As the poet John Dryden wrote: "If you have lived, take thankfully the past." The Mid-Autumn Festival is also a celebration of China's continuous history and culture spanning five millennia. Similar to the American Thanksgiving, it is a time to focus on gratitude. And, as Cicero declared: "Gratitude is not only the greatest of virtues, but the parent of all others."
For China, this particular Mid-Autumn Festival occurs when the country is celebrating the 40th anniversary of its unprecedented reform and opening up program. Over these four decades, it has achieved the fastest and most significant growth and development in human history.
In the process, it has enabled almost a billion of its people to escape from poverty. Over this brief time, China has transformed itself from a traditional agricultural economy and moved rapidly through the four stages of Industrial Revolution from steam, to electricity, to computers and now as world leader in artificial intelligence/big data and the Internet-of-things.
While one would never know it by all the daily negative news on the Internet and other media, there is every reason to be both optimistic and grateful to be living at this time. Today, a higher percentage of people have access to sufficient food and potable water than ever before, notwithstanding the fact that there are substantially more people on the planet. Indeed, many senior citizens in China will have deep memories of significant food shortages in the past.
Indeed, there are reasons to be optimistic about the future. This is the thesis of Swedish Economist Johan Norbert's book, Progress: Ten Reasons to Look Forward to the Future. He points out that, in 18th Century Europe, at least 20 percent of the people in England and France had so little food they were too weak to work.
Today, a much lower percentage of people are in extreme poverty and we are all living longer, travelling more and have greater access to education. This is also one of the most peaceful periods in human history and crime rates in most places have fallen significantly.
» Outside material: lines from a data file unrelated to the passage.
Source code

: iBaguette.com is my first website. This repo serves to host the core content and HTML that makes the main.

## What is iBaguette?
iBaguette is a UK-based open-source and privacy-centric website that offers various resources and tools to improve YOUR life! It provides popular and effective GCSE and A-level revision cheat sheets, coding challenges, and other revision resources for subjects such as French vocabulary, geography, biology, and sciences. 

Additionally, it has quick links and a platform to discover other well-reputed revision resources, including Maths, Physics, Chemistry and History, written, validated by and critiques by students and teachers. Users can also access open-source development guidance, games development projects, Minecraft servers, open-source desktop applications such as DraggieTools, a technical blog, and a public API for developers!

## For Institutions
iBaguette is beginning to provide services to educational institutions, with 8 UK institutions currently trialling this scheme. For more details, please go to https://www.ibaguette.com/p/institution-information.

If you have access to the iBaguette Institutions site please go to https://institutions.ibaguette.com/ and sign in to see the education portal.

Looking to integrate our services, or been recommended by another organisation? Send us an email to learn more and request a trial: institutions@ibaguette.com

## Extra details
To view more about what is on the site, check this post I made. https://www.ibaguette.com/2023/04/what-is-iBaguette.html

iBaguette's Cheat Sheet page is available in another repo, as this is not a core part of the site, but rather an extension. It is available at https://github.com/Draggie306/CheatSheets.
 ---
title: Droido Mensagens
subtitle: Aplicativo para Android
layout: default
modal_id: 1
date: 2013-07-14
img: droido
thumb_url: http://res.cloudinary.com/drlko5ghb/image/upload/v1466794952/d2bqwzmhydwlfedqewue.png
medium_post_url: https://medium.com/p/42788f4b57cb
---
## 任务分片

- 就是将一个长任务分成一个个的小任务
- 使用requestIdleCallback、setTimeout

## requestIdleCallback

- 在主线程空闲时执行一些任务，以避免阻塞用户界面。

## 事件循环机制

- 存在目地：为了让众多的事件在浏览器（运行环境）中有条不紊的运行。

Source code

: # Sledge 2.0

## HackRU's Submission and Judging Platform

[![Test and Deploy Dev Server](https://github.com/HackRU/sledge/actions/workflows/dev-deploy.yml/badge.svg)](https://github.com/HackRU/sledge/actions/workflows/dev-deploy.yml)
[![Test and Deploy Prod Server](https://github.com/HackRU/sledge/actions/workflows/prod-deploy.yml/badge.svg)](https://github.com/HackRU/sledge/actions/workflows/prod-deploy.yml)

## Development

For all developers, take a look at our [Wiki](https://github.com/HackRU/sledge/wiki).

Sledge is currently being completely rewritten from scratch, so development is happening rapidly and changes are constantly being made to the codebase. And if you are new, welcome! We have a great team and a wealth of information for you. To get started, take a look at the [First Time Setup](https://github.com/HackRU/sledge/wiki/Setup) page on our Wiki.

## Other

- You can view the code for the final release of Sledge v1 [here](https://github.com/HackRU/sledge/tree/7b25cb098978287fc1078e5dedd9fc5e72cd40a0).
Norbert also notes that, taking a historical view, we are also making progress on the environment and most other vital indicators. People today have greater freedom. There is less child labor and more women than ever have the right to vote and greater economic choices.
On a personal level, I am encouraged by the words of German philosopher and theologian Meister Eckhart that: "If the only prayer you ever say in your entire life is thank you, it will be enough." I have so much to be grateful for over the course of my 70-plus years. While I could write a thousand pages listing the blessings in my life, here are a few:
• The gift of growing up in a supportive and loving family.
• The joy of having children and grandchildren of my own and a spouse who has tolerated me and my eccentric ways for almost half a century.
• The experience and perspectives gained by living substantial periods of my life in the U.S., Australia and China.
• Having many friends, many from China met over the course of my 20-year involvement with China's University of Political Science and Law, especially many fine students.
• Mindful of Ralph Waldo Emerson's admonition that "Health is the first wealth," I am grateful that I have enjoyed reasonably good health.
• I have received the gift of people having high expectations of me. As President Abraham Lincoln said: "I'm a success today because I had a friend who believed in me and I didn't have the heart to let him down."
• I have had the opportunity of being involved in creating new educational institutions, innovative programs and new adventures in education.
• I have known the joy of being able to serve others. As Nigerian-American political scientist, Kalu Ndukwe Kalu, puts it: "The things you do for yourself are gone, when you are gone; but the things you do for others remain as your legacy."
• I have the joy of being able to continue to learn and the wonderful accessibility of knowledge today: I join in the chorus of American astrophysicist Neil deGrasse Tyson: "For me, I am driven by two main philosophies: know more today about the world than I knew yesterday and lessen the suffering of others. You'd be surprised how far that gets you."
• I am thankful just to be alive this day. When asked how she was feeling, my grandmother, who lived to 97, was fond of saying, "Every day above ground is a good day." Indeed, if we look hard enough, there is something good in every day.
• I am thankful for this beautiful, but fragile, planet on which we live. As American author Rebecca Harding Davis reminds us: "We are all of us from birth to death guests at a table which we did not spread. The sun, the earth, love, friends, our very breath are parts of this banquet."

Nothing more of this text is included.